**What the exercise asks:** From the records below, return every line containing the word "tortor".

**Study material:**
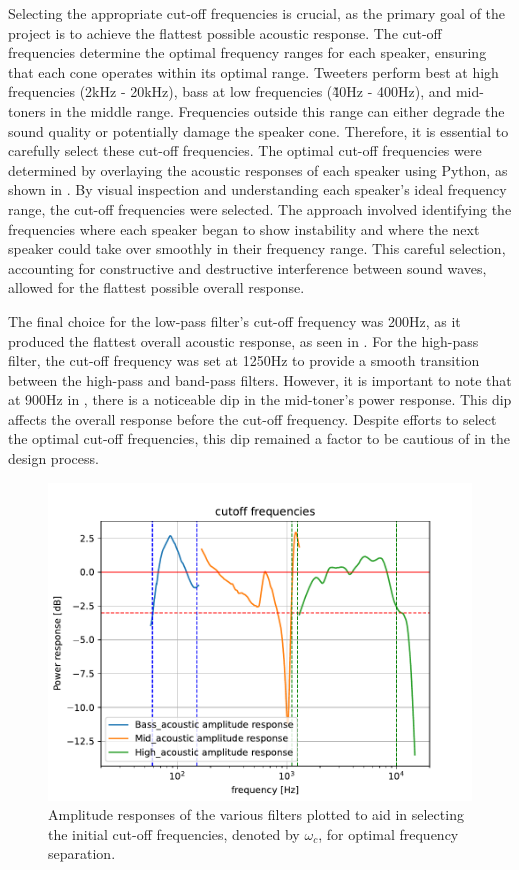 Selecting the appropriate cut-off frequencies is crucial, as the primary goal of the project is to achieve the flattest possible acoustic response. The cut-off frequencies determine the optimal frequency ranges for each speaker, ensuring that each cone operates within its optimal range. Tweeters perform best at high frequencies (2kHz - 20kHz), bass at low frequencies (\~40Hz - 400Hz), and mid-toners in the middle range. Frequencies outside this range can either degrade the sound quality or potentially damage the speaker cone. Therefore, it is essential to carefully select these cut-off frequencies.
The optimal cut-off frequencies were determined by overlaying the acoustic responses of each speaker using Python, as shown in . By visual inspection and understanding each speaker's ideal frequency range, the cut-off frequencies were selected. The approach involved identifying the frequencies where each speaker began to show instability and where the next speaker could take over smoothly in their frequency range. This careful selection, accounting for constructive and destructive interference between sound waves, allowed for the flattest possible overall response.

The final choice for the low-pass filter's cut-off frequency was 200Hz, as it produced the flattest overall acoustic response, as seen in . For the high-pass filter, the cut-off frequency was set at 1250Hz to provide a smooth transition between the high-pass and band-pass filters. However, it is important to note that at 900Hz in , there is a noticeable dip in the mid-toner's power response. This dip affects the overall response before the cut-off frequency. Despite efforts to select the optimal cut-off frequencies, this dip remained a factor to be cautious of in the design process.
\begin{figure}[H]
    \centering
    \includegraphics[width=0.65\linewidth]{TU Delft Booming Bass Project Report/figures/FilterGroup/chosenvalues.pdf}
    \captionsetup{justification=raggedright, labelfont=bf}
    \caption{Amplitude responses of the various filters plotted to aid in selecting the initial cut-off frequencies, denoted by $\omega_c$, for optimal frequency separation.}
    \label{fig: Cutoff frequencies}
\end{figure}

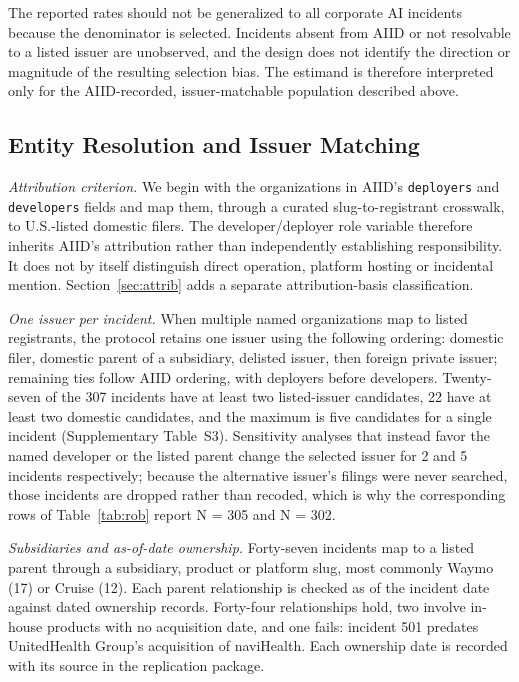\documentclass[utf8]{FrontiersinHarvard}
\begin{document}
The reported rates should not be generalized to all corporate AI incidents because the denominator is selected. Incidents absent from AIID or not resolvable to a listed issuer are unobserved, and the design does not identify the direction or magnitude of the resulting selection bias. The estimand is therefore interpreted only for the AIID-recorded, issuer-matchable population described above.

\subsection{Entity Resolution and Issuer Matching}\label{sec:entity}
\textit{Attribution criterion.} We begin with the organizations in AIID's \texttt{deployers} and \texttt{developers} fields and map them, through a curated slug-to-registrant crosswalk, to U.S.-listed domestic filers. The developer/deployer role variable therefore inherits AIID's attribution rather than independently establishing responsibility. It does not by itself distinguish direct operation, platform hosting or incidental mention. Section~\ref{sec:attrib} adds a separate attribution-basis classification.

\textit{One issuer per incident.} When multiple named organizations map to listed registrants, the protocol retains one issuer using the following ordering: domestic filer, domestic parent of a subsidiary, delisted issuer, then foreign private issuer; remaining ties follow AIID ordering, with deployers before developers. Twenty-seven of the 307 incidents have at least two listed-issuer candidates, 22 have at least two domestic candidates, and the maximum is five candidates for a single incident (Supplementary Table~S3). Sensitivity analyses that instead favor the named developer or the listed parent change the selected issuer for 2 and 5 incidents respectively; because the alternative issuer's filings were never searched, those incidents are dropped rather than recoded, which is why the corresponding rows of Table~\ref{tab:rob} report N = 305 and N = 302.

\textit{Subsidiaries and as-of-date ownership.} Forty-seven incidents map to a listed parent through a subsidiary, product or platform slug, most commonly Waymo (17) or Cruise (12). Each parent relationship is checked as of the incident date against dated ownership records. Forty-four relationships hold, two involve in-house products with no acquisition date, and one fails: incident 501 predates UnitedHealth Group's acquisition of naviHealth. Each ownership date is recorded with its source in the replication package.
\end{document}
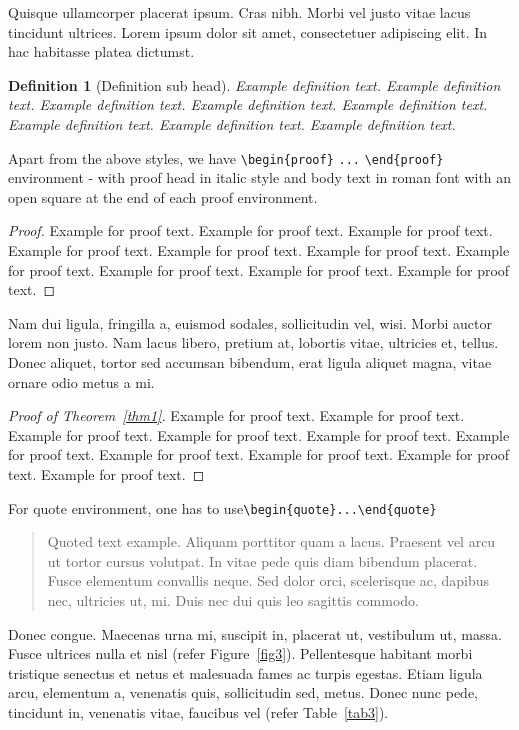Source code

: \documentclass[unnumsec,webpdf,contemporary,large]{oup-authoring-template}%
\theoremstyle{thmstyleone}%
\theoremstyle{thmstyletwo}%
\theoremstyle{thmstylethree}%
\newtheorem{definition}{Definition}
\begin{document}
Quisque ullamcorper placerat ipsum. Cras nibh. Morbi vel justo vitae lacus tincidunt ultrices. Lorem ipsum dolor sit
amet, consectetuer adipiscing elit. In hac habitasse platea dictumst.

\begin{definition}[Definition sub head]
Example definition text. Example definition text. Example definition text. Example definition text. Example definition text. Example definition text. Example definition text. Example definition text.
\end{definition}

Apart from the above styles, we have \verb+\begin{proof}+ \verb+...+ \verb+\end{proof}+ environment - with proof head in italic style and body text in roman font with an open square at the end of each proof environment.

\begin{proof}Example for proof text. Example for proof text. Example for proof text. Example for proof text. Example for proof text. Example for proof text. Example for proof text. Example for proof text. Example for proof text. Example for proof text.
\end{proof}

Nam dui ligula, fringilla a, euismod sodales, sollicitudin vel, wisi. Morbi auctor lorem non justo. Nam lacus libero,
pretium at, lobortis vitae, ultricies et, tellus. Donec aliquet, tortor sed accumsan bibendum, erat ligula aliquet magna,
vitae ornare odio metus a mi.

\begin{proof}[Proof of Theorem~{\upshape\ref{thm1}}]
Example for proof text. Example for proof text. Example for proof text. Example for proof text. Example for proof text. Example for proof text. Example for proof text. Example for proof text. Example for proof text. Example for proof text.
\end{proof}

\noindent
For quote environment, one has to use\newline \verb+\begin{quote}...\end{quote}+
\begin{quote}
Quoted text example. Aliquam porttitor quam a lacus. Praesent vel arcu ut tortor cursus volutpat. In vitae pede quis diam bibendum placerat. Fusce elementum
convallis neque. Sed dolor orci, scelerisque ac, dapibus nec, ultricies ut, mi. Duis nec dui quis leo sagittis commodo.
\end{quote}
Donec congue. Maecenas urna mi, suscipit in, placerat ut, vestibulum ut, massa. Fusce ultrices nulla et nisl (refer Figure~\ref{fig3}). Pellentesque habitant morbi tristique senectus et netus et malesuada fames ac turpis egestas. Etiam ligula arcu,
elementum a, venenatis quis, sollicitudin sed, metus. Donec nunc pede, tincidunt in, venenatis vitae, faucibus vel (refer Table~\ref{tab3}).
\end{document}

**Answer to the exercise:**
pretium at, lobortis vitae, ultricies et, tellus. Donec aliquet, tortor sed accumsan bibendum, erat ligula aliquet magna,
Quoted text example. Aliquam porttitor quam a lacus. Praesent vel arcu ut tortor cursus volutpat. In vitae pede quis diam bibendum placerat. Fusce elementum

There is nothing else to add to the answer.